++++ Supplied material ++++

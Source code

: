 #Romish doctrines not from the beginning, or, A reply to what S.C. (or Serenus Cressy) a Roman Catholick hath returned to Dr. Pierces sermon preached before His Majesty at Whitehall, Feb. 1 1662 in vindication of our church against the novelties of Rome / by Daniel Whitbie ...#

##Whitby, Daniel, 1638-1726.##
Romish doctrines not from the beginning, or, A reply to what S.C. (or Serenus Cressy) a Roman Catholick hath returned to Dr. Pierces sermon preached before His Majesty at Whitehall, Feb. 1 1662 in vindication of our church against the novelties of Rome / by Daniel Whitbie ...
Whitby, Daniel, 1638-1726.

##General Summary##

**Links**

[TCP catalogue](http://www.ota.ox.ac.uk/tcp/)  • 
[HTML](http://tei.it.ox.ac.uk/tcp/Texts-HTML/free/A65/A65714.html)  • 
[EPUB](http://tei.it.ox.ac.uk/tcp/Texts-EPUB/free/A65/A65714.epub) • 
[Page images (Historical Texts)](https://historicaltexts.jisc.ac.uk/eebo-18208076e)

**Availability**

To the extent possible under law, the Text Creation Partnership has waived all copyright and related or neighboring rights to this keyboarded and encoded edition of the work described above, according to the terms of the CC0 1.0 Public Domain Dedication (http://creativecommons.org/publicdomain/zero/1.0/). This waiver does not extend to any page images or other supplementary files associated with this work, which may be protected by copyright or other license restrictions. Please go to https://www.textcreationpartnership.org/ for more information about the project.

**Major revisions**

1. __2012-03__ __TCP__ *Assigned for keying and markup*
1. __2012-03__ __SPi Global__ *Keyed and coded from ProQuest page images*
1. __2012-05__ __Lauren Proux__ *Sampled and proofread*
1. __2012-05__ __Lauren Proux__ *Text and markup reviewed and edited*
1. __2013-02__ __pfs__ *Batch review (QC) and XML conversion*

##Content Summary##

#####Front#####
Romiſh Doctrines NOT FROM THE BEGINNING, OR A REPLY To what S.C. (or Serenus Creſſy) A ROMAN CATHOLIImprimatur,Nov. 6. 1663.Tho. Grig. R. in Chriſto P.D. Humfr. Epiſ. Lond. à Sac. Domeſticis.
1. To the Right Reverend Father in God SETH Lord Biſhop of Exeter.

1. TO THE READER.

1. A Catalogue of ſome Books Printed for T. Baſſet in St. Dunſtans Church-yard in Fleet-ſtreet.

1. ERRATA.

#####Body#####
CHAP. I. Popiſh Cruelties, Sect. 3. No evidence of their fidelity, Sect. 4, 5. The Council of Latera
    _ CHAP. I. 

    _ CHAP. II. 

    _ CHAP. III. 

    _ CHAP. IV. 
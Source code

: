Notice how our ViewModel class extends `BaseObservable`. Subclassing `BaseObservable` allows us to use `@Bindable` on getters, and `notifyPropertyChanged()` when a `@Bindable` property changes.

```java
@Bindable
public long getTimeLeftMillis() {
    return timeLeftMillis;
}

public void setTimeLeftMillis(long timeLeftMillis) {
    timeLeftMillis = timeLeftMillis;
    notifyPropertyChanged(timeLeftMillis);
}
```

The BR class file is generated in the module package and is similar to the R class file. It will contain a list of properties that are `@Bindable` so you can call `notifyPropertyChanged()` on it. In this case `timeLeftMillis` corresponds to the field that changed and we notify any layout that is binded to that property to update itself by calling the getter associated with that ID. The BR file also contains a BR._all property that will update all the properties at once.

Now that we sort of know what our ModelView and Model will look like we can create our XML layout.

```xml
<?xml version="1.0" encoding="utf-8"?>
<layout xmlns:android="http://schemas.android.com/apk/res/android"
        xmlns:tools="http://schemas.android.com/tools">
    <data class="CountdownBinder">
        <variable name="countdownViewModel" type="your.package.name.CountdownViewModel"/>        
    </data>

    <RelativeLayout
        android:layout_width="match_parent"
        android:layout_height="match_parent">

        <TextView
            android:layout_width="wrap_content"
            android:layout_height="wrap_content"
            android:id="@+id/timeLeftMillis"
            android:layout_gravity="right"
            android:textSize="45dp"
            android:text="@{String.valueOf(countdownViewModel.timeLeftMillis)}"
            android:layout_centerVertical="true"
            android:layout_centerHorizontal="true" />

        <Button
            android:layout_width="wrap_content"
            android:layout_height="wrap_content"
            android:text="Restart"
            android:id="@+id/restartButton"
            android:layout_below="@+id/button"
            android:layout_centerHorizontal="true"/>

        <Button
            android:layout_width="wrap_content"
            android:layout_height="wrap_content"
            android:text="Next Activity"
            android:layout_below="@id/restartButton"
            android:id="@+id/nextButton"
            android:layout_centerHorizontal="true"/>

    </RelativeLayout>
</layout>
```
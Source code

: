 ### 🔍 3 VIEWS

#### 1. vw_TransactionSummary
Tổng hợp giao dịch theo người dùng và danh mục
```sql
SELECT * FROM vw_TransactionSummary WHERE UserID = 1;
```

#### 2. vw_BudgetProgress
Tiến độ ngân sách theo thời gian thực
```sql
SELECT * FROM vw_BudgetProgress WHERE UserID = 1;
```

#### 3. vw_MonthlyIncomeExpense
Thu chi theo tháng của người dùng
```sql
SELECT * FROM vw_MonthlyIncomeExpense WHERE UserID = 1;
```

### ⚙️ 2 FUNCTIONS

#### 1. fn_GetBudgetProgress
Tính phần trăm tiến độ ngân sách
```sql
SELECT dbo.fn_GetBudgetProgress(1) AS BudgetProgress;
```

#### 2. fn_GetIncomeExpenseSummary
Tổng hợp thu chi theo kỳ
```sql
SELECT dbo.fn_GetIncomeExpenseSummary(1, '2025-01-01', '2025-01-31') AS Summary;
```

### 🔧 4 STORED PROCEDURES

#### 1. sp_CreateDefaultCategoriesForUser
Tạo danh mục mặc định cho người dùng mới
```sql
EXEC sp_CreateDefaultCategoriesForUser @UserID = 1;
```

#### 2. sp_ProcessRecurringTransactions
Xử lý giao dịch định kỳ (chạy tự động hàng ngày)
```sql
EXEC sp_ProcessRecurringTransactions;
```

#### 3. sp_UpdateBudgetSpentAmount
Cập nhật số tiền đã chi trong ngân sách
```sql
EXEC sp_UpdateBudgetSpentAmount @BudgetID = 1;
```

++++

* **What you should do**: Would you please return all of the data exactly?

* **Result below**:
Source code

: #Romish doctrines not from the beginning, or, A reply to what S.C. (or Serenus Cressy) a Roman Catholick hath returned to Dr. Pierces sermon preached before His Majesty at Whitehall, Feb. 1 1662 in vindication of our church against the novelties of Rome / by Daniel Whitbie ...#

##Whitby, Daniel, 1638-1726.##
Romish doctrines not from the beginning, or, A reply to what S.C. (or Serenus Cressy) a Roman Catholick hath returned to Dr. Pierces sermon preached before His Majesty at Whitehall, Feb. 1 1662 in vindication of our church against the novelties of Rome / by Daniel Whitbie ...
Whitby, Daniel, 1638-1726.

##General Summary##

**Links**

[TCP catalogue](http://www.ota.ox.ac.uk/tcp/)  • 
[HTML](http://tei.it.ox.ac.uk/tcp/Texts-HTML/free/A65/A65714.html)  • 
[EPUB](http://tei.it.ox.ac.uk/tcp/Texts-EPUB/free/A65/A65714.epub) • 
[Page images (Historical Texts)](https://historicaltexts.jisc.ac.uk/eebo-18208076e)

**Availability**

To the extent possible under law, the Text Creation Partnership has waived all copyright and related or neighboring rights to this keyboarded and encoded edition of the work described above, according to the terms of the CC0 1.0 Public Domain Dedication (http://creativecommons.org/publicdomain/zero/1.0/). This waiver does not extend to any page images or other supplementary files associated with this work, which may be protected by copyright or other license restrictions. Please go to https://www.textcreationpartnership.org/ for more information about the project.

**Major revisions**

1. __2012-03__ __TCP__ *Assigned for keying and markup*
1. __2012-03__ __SPi Global__ *Keyed and coded from ProQuest page images*
1. __2012-05__ __Lauren Proux__ *Sampled and proofread*
1. __2012-05__ __Lauren Proux__ *Text and markup reviewed and edited*
1. __2013-02__ __pfs__ *Batch review (QC) and XML conversion*

##Content Summary##

#####Front#####
Romiſh Doctrines NOT FROM THE BEGINNING, OR A REPLY To what S.C. (or Serenus Creſſy) A ROMAN CATHOLIImprimatur,Nov. 6. 1663.Tho. Grig. R. in Chriſto P.D. Humfr. Epiſ. Lond. à Sac. Domeſticis.
1. To the Right Reverend Father in God SETH Lord Biſhop of Exeter.

1. TO THE READER.

1. A Catalogue of ſome Books Printed for T. Baſſet in St. Dunſtans Church-yard in Fleet-ſtreet.

1. ERRATA.

#####Body#####
CHAP. I. Popiſh Cruelties, Sect. 3. No evidence of their fidelity, Sect. 4, 5. The Council of Latera
    _ CHAP. I. 

    _ CHAP. II. 

    _ CHAP. III. 

    _ CHAP. IV. 
Source code

:Notice how our ViewModel class extends `BaseObservable`. Subclassing `BaseObservable` allows us to use `@Bindable` on getters, and `notifyPropertyChanged()` when a `@Bindable` property changes.

```java
@Bindable
public long getTimeLeftMillis() {
    return timeLeftMillis;
}

public void setTimeLeftMillis(long timeLeftMillis) {
    timeLeftMillis = timeLeftMillis;
    notifyPropertyChanged(timeLeftMillis);
}
```

The BR class file is generated in the module package and is similar to the R class file. It will contain a list of properties that are `@Bindable` so you can call `notifyPropertyChanged()` on it. In this case `timeLeftMillis` corresponds to the field that changed and we notify any layout that is binded to that property to update itself by calling the getter associated with that ID. The BR file also contains a BR._all property that will update all the properties at once.

Now that we sort of know what our ModelView and Model will look like we can create our XML layout.

```xml
<?xml version="1.0" encoding="utf-8"?>
<layout xmlns:android="http://schemas.android.com/apk/res/android"
        xmlns:tools="http://schemas.android.com/tools">
    <data class="CountdownBinder">
        <variable name="countdownViewModel" type="your.package.name.CountdownViewModel"/>        
    </data>

    <RelativeLayout
        android:layout_width="match_parent"
        android:layout_height="match_parent">

        <TextView
            android:layout_width="wrap_content"
            android:layout_height="wrap_content"
            android:id="@+id/timeLeftMillis"
            android:layout_gravity="right"
            android:textSize="45dp"
            android:text="@{String.valueOf(countdownViewModel.timeLeftMillis)}"
            android:layout_centerVertical="true"
            android:layout_centerHorizontal="true" />

        <Button
            android:layout_width="wrap_content"
            android:layout_height="wrap_content"
            android:text="Restart"
            android:id="@+id/restartButton"
            android:layout_below="@+id/button"
            android:layout_centerHorizontal="true"/>

        <Button
            android:layout_width="wrap_content"
            android:layout_height="wrap_content"
            android:text="Next Activity"
            android:layout_below="@id/restartButton"
            android:id="@+id/nextButton"
            android:layout_centerHorizontal="true"/>

    </RelativeLayout>
</layout>
```
Source code

: ### 🔍 3 VIEWS

#### 1. vw_TransactionSummary
Tổng hợp giao dịch theo người dùng và danh mục
```sql
SELECT * FROM vw_TransactionSummary WHERE UserID = 1;
```

#### 2. vw_BudgetProgress
Tiến độ ngân sách theo thời gian thực
```sql
SELECT * FROM vw_BudgetProgress WHERE UserID = 1;
```

#### 3. vw_MonthlyIncomeExpense
Thu chi theo tháng của người dùng
```sql
SELECT * FROM vw_MonthlyIncomeExpense WHERE UserID = 1;
```

### ⚙️ 2 FUNCTIONS

#### 1. fn_GetBudgetProgress
Tính phần trăm tiến độ ngân sách
```sql
SELECT dbo.fn_GetBudgetProgress(1) AS BudgetProgress;
```

#### 2. fn_GetIncomeExpenseSummary
Tổng hợp thu chi theo kỳ
```sql
SELECT dbo.fn_GetIncomeExpenseSummary(1, '2025-01-01', '2025-01-31') AS Summary;
```

### 🔧 4 STORED PROCEDURES

#### 1. sp_CreateDefaultCategoriesForUser
Tạo danh mục mặc định cho người dùng mới
```sql
EXEC sp_CreateDefaultCategoriesForUser @UserID = 1;
```

#### 2. sp_ProcessRecurringTransactions
Xử lý giao dịch định kỳ (chạy tự động hàng ngày)
```sql
EXEC sp_ProcessRecurringTransactions;
```

#### 3. sp_UpdateBudgetSpentAmount
Cập nhật số tiền đã chi trong ngân sách
```sql
EXEC sp_UpdateBudgetSpentAmount @BudgetID = 1;
```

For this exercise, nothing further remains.